Segment Open
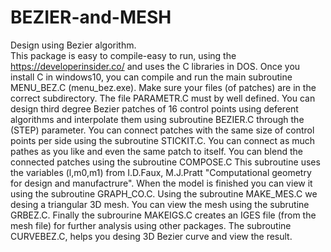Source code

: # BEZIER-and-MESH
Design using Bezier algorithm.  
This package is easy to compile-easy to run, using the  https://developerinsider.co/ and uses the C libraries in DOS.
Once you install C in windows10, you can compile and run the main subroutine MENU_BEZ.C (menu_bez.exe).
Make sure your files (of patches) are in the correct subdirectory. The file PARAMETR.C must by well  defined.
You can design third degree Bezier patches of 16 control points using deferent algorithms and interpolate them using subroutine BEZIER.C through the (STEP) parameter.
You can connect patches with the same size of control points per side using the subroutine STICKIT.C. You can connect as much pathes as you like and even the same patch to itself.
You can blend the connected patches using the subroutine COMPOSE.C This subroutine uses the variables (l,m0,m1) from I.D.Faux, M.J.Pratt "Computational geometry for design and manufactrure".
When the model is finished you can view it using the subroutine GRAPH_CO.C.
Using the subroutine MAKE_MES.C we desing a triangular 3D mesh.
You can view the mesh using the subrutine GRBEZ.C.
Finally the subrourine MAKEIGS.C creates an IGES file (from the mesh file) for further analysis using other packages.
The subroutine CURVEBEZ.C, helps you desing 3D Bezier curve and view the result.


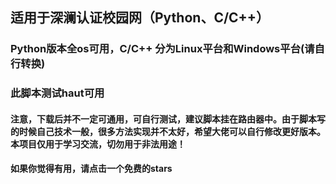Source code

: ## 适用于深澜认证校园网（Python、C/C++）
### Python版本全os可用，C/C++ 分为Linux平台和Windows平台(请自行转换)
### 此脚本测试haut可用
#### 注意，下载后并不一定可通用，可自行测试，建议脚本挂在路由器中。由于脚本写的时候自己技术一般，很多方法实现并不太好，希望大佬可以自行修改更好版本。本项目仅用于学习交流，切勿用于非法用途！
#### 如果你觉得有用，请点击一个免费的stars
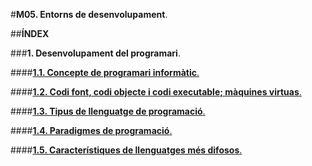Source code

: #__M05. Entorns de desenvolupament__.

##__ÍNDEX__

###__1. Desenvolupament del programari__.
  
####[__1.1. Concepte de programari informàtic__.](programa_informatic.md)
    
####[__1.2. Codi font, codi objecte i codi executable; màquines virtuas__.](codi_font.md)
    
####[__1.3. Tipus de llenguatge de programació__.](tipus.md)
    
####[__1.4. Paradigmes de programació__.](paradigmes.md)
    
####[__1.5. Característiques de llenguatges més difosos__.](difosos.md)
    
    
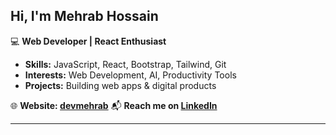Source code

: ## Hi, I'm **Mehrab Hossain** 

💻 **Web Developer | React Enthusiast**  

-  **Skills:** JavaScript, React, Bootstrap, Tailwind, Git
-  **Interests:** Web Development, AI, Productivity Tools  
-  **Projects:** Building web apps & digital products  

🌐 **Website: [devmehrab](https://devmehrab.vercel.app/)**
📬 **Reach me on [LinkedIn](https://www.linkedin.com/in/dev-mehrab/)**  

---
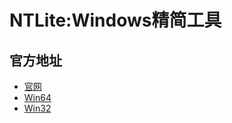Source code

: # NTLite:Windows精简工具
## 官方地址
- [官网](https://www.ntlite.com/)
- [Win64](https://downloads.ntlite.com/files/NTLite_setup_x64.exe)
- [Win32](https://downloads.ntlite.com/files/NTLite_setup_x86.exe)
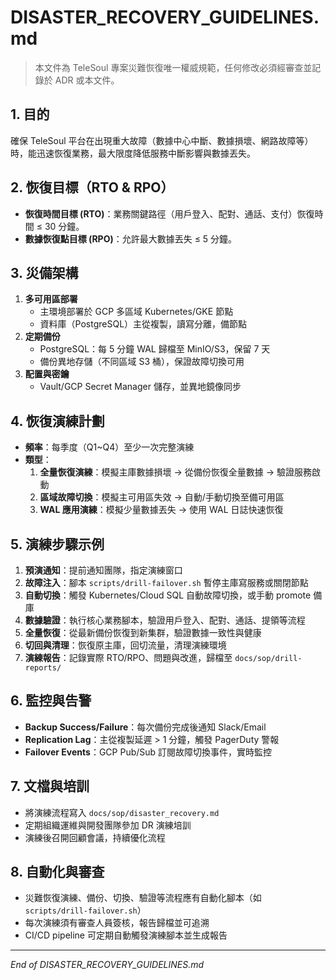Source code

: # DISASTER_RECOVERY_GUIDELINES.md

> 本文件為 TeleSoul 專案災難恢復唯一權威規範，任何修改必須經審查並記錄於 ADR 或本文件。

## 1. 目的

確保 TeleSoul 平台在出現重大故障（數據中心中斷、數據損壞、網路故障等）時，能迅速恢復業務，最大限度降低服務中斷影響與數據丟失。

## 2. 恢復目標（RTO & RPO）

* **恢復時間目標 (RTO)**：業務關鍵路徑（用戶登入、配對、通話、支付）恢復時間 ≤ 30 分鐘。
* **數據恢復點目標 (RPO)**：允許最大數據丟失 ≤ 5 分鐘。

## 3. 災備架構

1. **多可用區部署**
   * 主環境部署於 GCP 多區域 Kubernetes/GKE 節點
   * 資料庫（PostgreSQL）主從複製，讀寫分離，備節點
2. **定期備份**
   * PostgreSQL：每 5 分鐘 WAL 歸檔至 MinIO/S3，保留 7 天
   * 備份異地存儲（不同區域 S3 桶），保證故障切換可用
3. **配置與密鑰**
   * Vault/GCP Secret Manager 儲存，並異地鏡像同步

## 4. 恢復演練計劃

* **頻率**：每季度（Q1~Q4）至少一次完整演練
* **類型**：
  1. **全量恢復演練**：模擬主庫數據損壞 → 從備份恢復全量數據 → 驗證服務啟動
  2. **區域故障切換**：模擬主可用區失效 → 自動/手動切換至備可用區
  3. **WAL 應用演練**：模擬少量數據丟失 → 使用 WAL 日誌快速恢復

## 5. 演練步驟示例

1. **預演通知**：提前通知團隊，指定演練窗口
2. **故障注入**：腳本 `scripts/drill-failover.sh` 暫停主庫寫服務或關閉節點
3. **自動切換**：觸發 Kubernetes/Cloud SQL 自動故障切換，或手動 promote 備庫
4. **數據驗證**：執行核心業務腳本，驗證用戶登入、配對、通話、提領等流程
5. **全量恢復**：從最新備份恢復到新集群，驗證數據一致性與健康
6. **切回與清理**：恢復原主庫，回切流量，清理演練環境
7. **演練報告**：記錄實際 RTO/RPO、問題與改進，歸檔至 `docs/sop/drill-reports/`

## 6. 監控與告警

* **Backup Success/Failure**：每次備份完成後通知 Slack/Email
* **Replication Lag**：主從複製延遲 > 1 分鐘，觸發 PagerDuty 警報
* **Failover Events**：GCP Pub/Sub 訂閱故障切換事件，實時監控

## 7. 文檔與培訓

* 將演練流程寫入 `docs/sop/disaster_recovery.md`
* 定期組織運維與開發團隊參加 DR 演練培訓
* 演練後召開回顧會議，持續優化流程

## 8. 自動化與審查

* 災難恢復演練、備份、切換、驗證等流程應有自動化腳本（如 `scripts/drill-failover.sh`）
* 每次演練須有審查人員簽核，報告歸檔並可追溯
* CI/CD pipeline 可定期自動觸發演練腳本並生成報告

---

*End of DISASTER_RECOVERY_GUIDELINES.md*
Segment Closed
Work out the number of lines in the listing above that hold the word "PostgreSQL". Write that number by itself.

### Response box
2